Dataset records:
*** Block opens ***
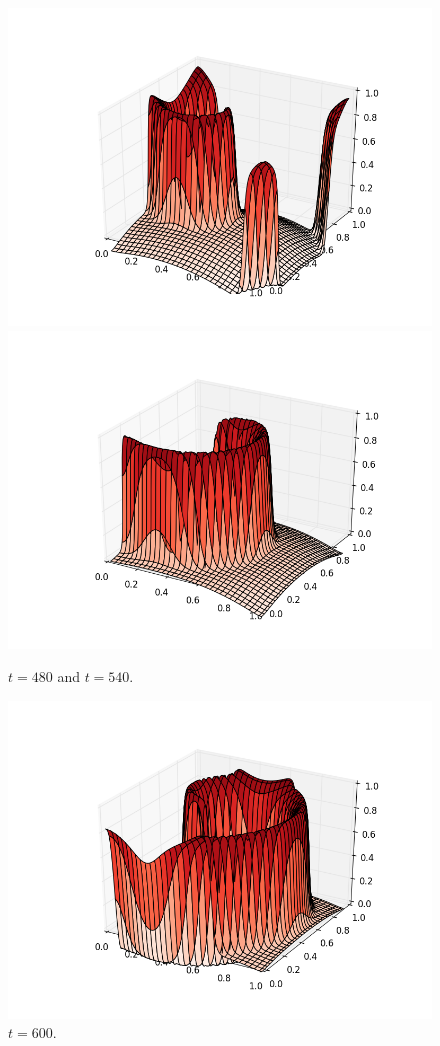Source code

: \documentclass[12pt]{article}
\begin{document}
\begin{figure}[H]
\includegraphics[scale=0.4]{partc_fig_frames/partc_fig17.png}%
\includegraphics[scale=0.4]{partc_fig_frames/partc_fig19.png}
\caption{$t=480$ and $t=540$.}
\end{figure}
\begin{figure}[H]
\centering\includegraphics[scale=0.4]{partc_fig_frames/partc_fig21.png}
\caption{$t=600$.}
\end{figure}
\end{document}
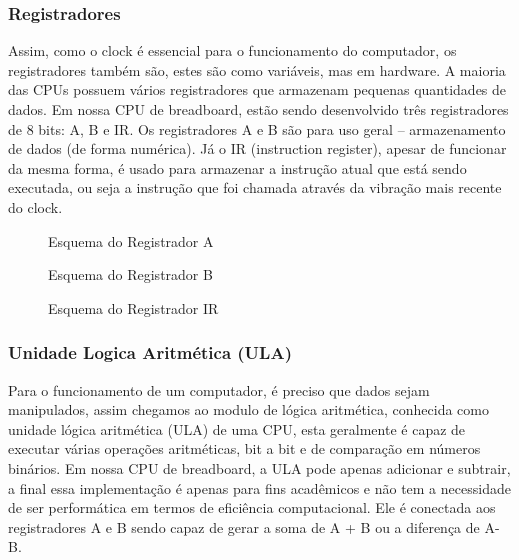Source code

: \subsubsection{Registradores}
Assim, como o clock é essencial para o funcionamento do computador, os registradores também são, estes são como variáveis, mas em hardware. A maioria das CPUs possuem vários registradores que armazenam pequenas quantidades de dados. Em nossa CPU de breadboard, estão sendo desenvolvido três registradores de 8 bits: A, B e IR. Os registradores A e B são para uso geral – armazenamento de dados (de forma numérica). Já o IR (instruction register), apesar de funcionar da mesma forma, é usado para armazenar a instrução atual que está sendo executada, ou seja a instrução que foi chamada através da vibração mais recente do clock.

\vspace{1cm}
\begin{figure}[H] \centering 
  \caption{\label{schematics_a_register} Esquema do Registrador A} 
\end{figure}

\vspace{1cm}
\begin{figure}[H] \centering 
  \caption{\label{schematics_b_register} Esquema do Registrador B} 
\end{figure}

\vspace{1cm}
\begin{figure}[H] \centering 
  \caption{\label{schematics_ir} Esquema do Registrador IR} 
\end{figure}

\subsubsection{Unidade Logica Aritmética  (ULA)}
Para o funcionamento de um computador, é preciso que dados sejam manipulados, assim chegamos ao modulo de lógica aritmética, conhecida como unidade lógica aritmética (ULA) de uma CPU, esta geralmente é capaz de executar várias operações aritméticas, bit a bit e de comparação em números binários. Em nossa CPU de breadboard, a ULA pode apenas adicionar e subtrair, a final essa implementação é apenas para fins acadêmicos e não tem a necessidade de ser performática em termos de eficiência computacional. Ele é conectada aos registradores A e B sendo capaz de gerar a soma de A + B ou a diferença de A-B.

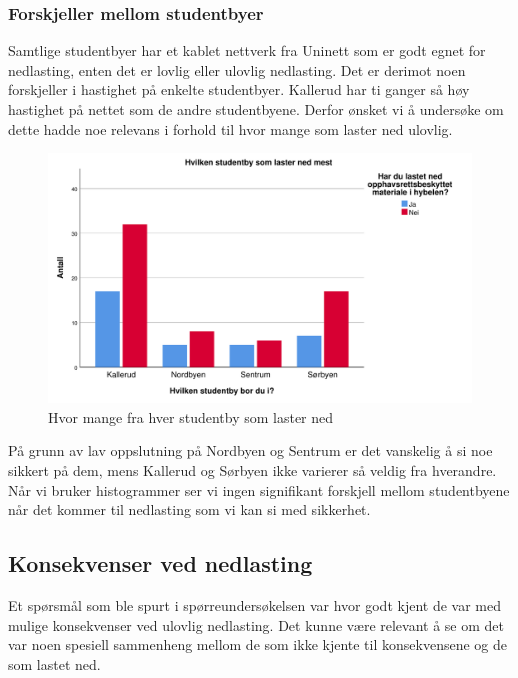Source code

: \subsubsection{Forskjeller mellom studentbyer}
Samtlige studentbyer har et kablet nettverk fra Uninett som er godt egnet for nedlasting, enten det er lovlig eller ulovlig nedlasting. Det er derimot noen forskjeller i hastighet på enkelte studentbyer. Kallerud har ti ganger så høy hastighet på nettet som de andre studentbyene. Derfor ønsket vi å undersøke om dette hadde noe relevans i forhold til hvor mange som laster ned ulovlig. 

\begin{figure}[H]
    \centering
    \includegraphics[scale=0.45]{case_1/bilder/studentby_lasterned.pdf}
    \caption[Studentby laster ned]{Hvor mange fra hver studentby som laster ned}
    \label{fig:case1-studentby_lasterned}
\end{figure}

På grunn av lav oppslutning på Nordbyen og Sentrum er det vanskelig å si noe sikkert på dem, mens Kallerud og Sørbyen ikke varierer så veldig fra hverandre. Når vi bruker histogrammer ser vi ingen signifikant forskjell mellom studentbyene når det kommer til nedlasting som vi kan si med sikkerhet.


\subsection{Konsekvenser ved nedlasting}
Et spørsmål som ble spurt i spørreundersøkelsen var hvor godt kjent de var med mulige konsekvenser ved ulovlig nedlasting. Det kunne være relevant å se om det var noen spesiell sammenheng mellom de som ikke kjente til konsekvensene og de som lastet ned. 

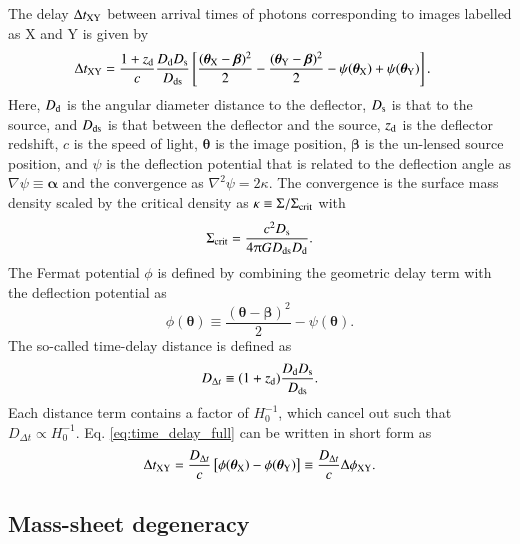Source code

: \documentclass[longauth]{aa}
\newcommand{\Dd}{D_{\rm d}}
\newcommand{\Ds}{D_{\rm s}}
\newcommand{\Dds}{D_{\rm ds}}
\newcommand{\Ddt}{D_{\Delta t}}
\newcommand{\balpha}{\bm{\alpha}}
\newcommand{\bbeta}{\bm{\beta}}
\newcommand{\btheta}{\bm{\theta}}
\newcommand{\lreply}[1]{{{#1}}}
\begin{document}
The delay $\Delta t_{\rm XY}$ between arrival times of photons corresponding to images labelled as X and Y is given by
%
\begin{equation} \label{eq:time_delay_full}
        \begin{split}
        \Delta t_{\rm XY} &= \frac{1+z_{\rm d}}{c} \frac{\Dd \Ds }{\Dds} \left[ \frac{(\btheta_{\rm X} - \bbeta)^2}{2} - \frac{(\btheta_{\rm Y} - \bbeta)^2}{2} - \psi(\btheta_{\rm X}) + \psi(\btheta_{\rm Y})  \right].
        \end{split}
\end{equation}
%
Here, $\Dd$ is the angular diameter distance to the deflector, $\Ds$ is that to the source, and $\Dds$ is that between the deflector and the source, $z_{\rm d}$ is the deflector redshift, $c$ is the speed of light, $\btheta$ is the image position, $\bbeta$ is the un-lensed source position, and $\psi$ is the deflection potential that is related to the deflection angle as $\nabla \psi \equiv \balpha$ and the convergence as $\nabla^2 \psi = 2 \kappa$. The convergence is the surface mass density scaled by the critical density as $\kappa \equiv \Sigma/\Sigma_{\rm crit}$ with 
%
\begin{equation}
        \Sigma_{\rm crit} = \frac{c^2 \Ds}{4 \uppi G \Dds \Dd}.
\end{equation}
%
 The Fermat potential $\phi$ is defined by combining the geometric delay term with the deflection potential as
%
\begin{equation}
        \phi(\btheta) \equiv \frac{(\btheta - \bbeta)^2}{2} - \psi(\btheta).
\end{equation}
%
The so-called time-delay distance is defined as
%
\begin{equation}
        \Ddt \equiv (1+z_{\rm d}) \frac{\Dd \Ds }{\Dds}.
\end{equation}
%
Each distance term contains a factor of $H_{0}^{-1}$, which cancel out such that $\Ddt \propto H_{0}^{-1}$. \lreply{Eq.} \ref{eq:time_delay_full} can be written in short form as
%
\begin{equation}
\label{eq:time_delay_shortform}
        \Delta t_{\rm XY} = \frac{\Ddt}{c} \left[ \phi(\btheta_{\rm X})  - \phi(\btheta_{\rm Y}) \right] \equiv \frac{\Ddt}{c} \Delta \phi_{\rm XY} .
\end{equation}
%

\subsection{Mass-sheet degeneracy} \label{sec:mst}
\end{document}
*** Block closes ***
Could you report how many lines of the entries include the word "with"? Only the number is needed.

2